Search all medical codes

Fetal fluid drainage (eg, vesicocentesis, thoracocentesis, paracentesis), including ultrasound guidance

CPT4 code

Name of the Procedure:

Fetal Fluid Drainage (e.g., vesicocentesis, thoracocentesis, paracentesis) with Ultrasound Guidance

Summary

Fetal fluid drainage is a procedure used to remove excess fluid from a fetus that might have accumulated in various parts of its body. This is done under continuous ultrasound guidance to ensure accuracy and safety.

Purpose

Fetal fluid drainage is performed to address abnormal accumulations of fluid within the fetus, which can cause distress or hinder normal development.
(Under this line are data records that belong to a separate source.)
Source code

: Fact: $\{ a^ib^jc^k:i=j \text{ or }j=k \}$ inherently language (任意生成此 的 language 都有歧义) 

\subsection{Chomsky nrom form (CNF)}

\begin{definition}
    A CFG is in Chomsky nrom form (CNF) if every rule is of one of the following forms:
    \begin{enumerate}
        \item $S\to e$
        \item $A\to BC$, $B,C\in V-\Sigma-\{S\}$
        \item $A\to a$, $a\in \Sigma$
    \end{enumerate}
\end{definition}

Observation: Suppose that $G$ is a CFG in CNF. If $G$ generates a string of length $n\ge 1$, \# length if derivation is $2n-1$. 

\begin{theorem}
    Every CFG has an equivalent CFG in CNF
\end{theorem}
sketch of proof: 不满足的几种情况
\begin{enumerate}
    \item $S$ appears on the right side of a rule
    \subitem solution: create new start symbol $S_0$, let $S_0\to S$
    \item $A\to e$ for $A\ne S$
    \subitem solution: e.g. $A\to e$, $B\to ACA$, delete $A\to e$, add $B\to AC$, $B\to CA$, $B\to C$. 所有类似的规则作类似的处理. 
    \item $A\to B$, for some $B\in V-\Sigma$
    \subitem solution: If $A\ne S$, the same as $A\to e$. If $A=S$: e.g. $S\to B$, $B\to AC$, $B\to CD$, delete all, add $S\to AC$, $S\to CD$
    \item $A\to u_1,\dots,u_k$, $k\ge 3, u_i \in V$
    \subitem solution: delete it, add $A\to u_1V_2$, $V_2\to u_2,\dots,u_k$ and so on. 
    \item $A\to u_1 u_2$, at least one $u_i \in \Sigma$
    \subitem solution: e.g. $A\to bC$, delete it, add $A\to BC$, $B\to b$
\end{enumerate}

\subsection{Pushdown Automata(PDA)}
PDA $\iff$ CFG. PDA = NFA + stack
The goal is to relieve pressure, improve fetal well-being, and prevent complications.

Indications

  • Hydrothorax (fluid in the chest)
  • Abdominal ascites (fluid in the abdominal cavity)
  • Bladder outlet obstruction
  • Diagnosis of fetal anomalies or infections
  • Relief of pressure due to excessive fluid

Preparation

  • Fasting may be required if anesthesia is planned.
  • Review of maternal and fetal health status.
  • Blood tests and imaging studies to assess the situation.
  • Informed consent process to explain risks, benefits, and alternatives.

Procedure Description

  1. Preparation: The mother is positioned comfortably, and an ultrasound probe is placed over the abdomen to visualize the fetus.
  2. Anesthesia: Local anesthesia is applied to the mother's skin; general anesthesia is rarely needed.
  3. Guidance: Continuous ultrasound images guide the doctor to the targeted area within the fetus.
  4. Insertion: A thin needle is carefully inserted through the mother's abdomen into the fetus, targeting the specific fluid collection.
  5. Drainage: Fluid is gently aspirated through the needle and collected for any necessary analysis.
  6. Completion: The needle is removed, and a small bandage is applied.

Duration

The procedure typically takes 30 minutes to an hour, depending on the complexity.

Setting

Performed in a hospital setting, often within a specialized maternal-fetal medicine unit.

Personnel

  • Maternal-fetal medicine specialist or obstetrician
  • Ultrasound technician
  • Nursing staff
  • Anesthesiologist, if sedation is required

Risks and Complications

  • Preterm labor
  • Infection
  • Bleeding
  • Injury to the fetus
  • Amniotic fluid leakage
  • Rare instances of fetal demise

Benefits

  • Relief from symptoms caused by fluid accumulation
  • Improved fetal health and development
  • Minimized risk of preterm labor or other complications

Recovery

  • Monitoring of the mother and fetus for several hours post-procedure.
  • Instructions on bed rest or activity limitations.
  • Follow-up ultrasound to assess the fetus.
  • Pain management with over-the-counter medications if necessary.

Alternatives

  • Expectant management with close monitoring.
  • Medications to manage underlying conditions.
  • In extreme cases, preterm delivery may be considered.
  • Each alternative has its own risks and benefits, which need to be discussed with the healthcare provider.

Patient Experience

  • Mild discomfort or pressure during needle insertion.
  • Post-procedure cramping or tightness.
  • Pain is generally minimal and can be managed with acetaminophen.
  • Emotional support and reassurance throughout the process to lessen anxiety.